Paris-based producer, songwriter, and visual artist Crayon unveiled his new single “Kill Your Idols” featuring painter-turned-singer Lossapardo.
“’Kill Your Idols’ was originally just an instrumental I made with my old guitar and a looper/reverse pedal,” Crayon explains. “It sat in a shared folder with Lossa for a while, until he spontaneously sent back a version with his vocals pitched down. It’s one of the songs that stayed closest to its original form—which fits the title’s message: kill your idols, become who you are.”
The single follows two previous glimpses into ‘Home Safe’: the reflective title track featuring Yamê and JPL (Tora), and the groove-rich ‘Diamond Miner’ with ELIZA and FKJ. Together, these tracks map out the album’s expansive sonic palette, moving fluidly through soul, folk, jazz, hip-hop, and electronic textures.
A fixture in the Paris music scene and a trusted producer for artists like Josman, Dinos, and Prince Waly, Crayon now steps fully into the spotlight with an intimate, genre-blurring project. The seeds of Home Safe were planted in a shared Paris apartment, where Crayon and jazz pianist Bastien Brison hosted Sunday jam sessions with musicians, dancers, and visual artists including Leo Walk and La Marche Bleue, painters Enfant Précoce and Julien Bernard. These gatherings, rich in improvisation and cross-disciplinary energy, became the creative heartbeat of the album.
After this vibrant period, Crayon retreated to his childhood home on the outskirts of Paris, where over three years he shaped the album’s warm, orchestral-meets-bedroom sound. “Home Safe is about reconnecting with all the music I found comfort in while growing up,” he says. “I remember the smell of the chimney fire, my stepdad’s folk records playing in the background. I needed quiet music, music that felt like that.”

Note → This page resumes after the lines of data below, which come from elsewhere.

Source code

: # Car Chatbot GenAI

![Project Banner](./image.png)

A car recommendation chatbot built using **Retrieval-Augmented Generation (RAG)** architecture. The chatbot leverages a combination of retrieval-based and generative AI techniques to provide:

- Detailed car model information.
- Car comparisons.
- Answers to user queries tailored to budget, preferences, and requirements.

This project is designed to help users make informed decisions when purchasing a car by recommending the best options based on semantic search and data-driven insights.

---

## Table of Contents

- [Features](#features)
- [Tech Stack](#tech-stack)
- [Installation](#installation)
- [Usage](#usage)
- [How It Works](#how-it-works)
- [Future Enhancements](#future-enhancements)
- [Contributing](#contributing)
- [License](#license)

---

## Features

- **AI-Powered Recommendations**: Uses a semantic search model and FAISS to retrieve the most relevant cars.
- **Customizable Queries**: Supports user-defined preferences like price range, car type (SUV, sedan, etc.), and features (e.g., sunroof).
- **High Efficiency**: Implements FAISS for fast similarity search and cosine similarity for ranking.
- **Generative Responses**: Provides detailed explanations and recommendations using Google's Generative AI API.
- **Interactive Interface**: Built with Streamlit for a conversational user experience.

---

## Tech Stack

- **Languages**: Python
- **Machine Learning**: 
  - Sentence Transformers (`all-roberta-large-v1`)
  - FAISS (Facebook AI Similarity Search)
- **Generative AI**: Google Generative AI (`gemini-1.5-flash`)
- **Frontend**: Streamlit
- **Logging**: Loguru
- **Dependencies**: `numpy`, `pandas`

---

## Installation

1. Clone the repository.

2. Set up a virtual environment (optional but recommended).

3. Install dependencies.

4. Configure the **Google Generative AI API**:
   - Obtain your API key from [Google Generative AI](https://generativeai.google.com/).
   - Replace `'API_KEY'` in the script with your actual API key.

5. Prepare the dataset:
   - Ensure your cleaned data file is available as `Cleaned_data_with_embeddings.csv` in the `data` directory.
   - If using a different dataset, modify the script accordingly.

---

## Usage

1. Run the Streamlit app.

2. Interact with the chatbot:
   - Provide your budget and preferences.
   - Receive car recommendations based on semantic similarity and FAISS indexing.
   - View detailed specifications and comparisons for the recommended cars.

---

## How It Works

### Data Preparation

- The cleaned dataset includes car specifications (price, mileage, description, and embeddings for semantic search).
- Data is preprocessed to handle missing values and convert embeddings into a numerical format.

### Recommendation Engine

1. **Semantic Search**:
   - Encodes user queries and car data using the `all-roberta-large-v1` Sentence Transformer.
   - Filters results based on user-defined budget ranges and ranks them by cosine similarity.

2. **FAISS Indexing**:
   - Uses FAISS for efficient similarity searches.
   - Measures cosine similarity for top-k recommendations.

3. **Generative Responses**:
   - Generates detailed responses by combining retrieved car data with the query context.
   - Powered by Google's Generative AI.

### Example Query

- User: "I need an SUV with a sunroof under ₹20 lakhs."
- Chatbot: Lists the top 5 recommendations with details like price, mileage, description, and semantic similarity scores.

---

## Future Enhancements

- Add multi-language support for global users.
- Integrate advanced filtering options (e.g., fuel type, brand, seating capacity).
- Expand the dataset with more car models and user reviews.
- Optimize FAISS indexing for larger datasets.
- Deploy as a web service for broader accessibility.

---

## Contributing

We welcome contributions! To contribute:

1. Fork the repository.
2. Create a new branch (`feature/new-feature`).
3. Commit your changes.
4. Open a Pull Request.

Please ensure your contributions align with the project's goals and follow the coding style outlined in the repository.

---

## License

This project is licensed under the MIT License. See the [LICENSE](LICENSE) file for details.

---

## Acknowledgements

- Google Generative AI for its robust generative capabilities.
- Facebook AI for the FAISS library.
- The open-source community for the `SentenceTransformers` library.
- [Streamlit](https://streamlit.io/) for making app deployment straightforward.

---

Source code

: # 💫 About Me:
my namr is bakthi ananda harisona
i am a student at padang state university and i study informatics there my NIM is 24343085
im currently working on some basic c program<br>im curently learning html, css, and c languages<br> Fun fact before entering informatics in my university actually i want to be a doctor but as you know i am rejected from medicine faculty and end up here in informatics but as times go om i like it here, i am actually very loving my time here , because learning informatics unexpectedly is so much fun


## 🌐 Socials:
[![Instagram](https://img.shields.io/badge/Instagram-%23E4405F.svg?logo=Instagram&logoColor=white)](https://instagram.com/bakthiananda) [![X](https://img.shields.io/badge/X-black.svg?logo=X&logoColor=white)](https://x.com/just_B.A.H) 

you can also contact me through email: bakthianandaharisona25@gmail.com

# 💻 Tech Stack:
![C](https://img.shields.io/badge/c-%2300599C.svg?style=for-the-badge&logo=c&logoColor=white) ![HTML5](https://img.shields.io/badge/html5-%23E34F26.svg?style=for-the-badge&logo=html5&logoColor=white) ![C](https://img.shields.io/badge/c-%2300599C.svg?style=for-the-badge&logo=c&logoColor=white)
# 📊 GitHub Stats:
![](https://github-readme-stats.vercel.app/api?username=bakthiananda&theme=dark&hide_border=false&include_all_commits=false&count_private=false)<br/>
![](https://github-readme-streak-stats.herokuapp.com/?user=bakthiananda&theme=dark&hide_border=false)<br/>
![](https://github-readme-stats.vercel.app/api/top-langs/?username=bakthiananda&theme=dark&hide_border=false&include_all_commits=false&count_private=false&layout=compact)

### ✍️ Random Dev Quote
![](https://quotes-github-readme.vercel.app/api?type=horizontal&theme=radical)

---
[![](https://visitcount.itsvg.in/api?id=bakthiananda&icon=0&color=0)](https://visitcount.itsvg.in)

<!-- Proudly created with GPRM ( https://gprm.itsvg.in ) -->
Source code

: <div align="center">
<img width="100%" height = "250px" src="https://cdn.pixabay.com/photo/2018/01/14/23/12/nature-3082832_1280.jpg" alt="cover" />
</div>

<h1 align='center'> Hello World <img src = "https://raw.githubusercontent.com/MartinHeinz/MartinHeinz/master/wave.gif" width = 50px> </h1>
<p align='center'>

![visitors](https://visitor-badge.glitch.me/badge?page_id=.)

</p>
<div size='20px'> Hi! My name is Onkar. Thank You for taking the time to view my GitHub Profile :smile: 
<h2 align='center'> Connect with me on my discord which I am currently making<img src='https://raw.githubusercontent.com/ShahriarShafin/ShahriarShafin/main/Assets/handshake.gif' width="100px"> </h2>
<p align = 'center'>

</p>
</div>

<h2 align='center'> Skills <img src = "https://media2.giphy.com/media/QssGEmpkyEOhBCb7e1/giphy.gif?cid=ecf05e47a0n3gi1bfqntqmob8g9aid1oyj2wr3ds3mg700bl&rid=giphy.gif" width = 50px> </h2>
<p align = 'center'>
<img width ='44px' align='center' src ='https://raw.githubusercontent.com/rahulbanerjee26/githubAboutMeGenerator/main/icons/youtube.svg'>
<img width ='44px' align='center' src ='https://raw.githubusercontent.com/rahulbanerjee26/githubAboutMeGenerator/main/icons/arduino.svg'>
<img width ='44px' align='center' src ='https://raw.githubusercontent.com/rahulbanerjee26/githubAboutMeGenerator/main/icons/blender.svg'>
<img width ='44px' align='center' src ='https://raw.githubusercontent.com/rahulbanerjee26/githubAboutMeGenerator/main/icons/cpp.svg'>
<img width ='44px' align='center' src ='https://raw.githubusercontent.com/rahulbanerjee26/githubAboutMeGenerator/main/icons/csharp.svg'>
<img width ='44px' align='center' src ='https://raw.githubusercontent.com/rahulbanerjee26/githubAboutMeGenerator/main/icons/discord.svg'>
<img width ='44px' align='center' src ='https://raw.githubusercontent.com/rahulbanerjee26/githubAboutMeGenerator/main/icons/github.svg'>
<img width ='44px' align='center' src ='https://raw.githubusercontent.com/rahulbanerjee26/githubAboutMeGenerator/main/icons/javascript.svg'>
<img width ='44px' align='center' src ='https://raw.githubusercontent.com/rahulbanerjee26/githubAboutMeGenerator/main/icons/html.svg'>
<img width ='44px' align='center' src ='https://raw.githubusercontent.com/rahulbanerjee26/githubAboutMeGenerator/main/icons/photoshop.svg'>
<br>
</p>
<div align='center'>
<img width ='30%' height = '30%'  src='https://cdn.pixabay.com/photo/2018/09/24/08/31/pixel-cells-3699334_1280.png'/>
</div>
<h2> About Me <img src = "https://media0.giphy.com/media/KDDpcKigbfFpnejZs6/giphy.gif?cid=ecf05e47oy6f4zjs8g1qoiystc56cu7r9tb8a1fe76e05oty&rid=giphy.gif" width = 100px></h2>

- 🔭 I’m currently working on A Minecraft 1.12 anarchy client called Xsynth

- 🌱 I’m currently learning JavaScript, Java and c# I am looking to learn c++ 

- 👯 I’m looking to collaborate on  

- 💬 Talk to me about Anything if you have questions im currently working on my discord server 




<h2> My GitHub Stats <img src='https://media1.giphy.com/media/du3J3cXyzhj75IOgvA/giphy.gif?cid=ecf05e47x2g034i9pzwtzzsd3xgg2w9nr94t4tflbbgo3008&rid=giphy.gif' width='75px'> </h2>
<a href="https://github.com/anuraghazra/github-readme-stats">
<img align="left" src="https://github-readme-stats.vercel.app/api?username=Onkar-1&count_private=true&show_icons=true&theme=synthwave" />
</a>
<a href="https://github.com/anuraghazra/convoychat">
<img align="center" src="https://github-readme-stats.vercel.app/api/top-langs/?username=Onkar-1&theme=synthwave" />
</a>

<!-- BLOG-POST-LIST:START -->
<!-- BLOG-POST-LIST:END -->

Central to the record is the question Crayon asked each collaborator: What does home mean to you? The answers echo through an impressive lineup—anaiis, Rhye, ELIZA, Yamê, Arthur Teboul (Feu! Chatterton), JPL, and Lossapardo—each lending their voice to this deeply personal exploration.
Crayon’s artistry has always bridged sound and image. “When I started making music, it was about painting with sound, harmonising textures like fabrics and shapes,” he says. That visual sensibility comes to life here with Sulian Rios, Home Safe’s creative director and choreographer, whose surreal papier-mâché masks channel a 1970s New York avant-garde spirit. These characters allowed Crayon to appear on camera for the first time, while still avoiding the spotlight entirely on himself.